▶ **TO DO**:
The answer must be every line from the entries below that contains "https".

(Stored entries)
------------
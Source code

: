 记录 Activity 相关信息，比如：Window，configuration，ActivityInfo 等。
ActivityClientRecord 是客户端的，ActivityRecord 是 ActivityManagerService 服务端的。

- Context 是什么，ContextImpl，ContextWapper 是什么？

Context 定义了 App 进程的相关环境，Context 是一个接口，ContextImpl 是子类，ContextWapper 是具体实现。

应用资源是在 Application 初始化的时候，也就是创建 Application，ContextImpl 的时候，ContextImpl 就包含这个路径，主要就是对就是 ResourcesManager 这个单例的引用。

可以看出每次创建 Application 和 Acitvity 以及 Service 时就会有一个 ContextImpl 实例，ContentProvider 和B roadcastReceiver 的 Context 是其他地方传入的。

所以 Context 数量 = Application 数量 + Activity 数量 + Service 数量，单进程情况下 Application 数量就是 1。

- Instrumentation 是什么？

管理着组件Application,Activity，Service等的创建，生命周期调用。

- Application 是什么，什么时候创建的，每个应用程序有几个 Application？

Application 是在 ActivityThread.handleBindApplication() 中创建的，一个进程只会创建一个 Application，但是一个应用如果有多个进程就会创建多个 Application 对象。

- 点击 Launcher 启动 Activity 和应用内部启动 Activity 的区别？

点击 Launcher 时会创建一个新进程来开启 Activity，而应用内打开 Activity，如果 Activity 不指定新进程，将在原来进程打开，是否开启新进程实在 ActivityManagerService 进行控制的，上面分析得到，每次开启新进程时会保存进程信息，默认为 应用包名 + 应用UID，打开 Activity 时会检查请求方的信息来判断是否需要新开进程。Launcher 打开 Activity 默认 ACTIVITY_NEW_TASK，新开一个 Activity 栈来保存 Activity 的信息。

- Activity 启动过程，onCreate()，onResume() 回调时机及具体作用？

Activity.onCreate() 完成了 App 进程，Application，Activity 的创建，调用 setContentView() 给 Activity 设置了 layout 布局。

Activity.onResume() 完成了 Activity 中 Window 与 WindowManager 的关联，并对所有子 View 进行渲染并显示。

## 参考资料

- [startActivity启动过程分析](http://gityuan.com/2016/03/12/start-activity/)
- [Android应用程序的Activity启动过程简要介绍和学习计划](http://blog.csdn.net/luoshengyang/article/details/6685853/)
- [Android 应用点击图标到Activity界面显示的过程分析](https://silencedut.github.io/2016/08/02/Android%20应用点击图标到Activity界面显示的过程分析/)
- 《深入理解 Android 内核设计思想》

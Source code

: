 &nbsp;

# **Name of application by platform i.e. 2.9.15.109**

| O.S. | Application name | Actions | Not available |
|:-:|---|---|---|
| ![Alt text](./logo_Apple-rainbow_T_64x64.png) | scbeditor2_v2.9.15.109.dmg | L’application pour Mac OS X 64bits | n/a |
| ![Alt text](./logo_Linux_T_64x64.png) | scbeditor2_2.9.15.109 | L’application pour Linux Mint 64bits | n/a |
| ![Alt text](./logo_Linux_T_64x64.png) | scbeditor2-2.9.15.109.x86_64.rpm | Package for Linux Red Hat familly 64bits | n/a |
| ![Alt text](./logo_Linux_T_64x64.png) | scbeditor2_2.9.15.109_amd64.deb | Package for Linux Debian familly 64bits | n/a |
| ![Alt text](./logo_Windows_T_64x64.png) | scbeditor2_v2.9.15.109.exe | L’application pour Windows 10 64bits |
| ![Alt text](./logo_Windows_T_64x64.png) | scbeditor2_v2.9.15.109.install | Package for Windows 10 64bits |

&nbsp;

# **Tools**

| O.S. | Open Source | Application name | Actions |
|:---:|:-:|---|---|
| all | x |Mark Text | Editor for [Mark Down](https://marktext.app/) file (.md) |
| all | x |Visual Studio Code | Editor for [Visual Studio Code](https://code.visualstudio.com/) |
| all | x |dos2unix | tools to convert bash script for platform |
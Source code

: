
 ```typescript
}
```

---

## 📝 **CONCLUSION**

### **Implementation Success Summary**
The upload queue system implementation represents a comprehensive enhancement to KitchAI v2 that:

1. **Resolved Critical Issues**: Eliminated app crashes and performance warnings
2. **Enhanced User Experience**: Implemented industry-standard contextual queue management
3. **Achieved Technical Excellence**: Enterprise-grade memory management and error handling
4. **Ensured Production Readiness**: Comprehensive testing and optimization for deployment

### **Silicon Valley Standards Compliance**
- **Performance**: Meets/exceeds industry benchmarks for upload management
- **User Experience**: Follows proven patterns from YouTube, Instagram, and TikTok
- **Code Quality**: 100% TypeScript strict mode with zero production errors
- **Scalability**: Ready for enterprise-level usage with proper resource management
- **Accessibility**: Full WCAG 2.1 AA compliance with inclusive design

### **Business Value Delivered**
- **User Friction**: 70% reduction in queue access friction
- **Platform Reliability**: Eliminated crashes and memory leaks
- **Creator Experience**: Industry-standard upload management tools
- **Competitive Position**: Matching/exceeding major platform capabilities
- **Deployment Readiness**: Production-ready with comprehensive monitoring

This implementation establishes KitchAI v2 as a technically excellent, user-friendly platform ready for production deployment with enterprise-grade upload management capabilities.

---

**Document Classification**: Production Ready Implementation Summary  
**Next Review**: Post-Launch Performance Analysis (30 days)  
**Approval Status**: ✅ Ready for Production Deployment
------------
▶ **SOLUTION FOR THIS PROBLEM**:
- [Android 应用点击图标到Activity界面显示的过程分析](https://silencedut.github.io/2016/08/02/Android%20应用点击图标到Activity界面显示的过程分析/)
| all | x |Mark Text | Editor for [Mark Down](https://marktext.app/) file (.md) |
| all | x |Visual Studio Code | Editor for [Visual Studio Code](https://code.visualstudio.com/) |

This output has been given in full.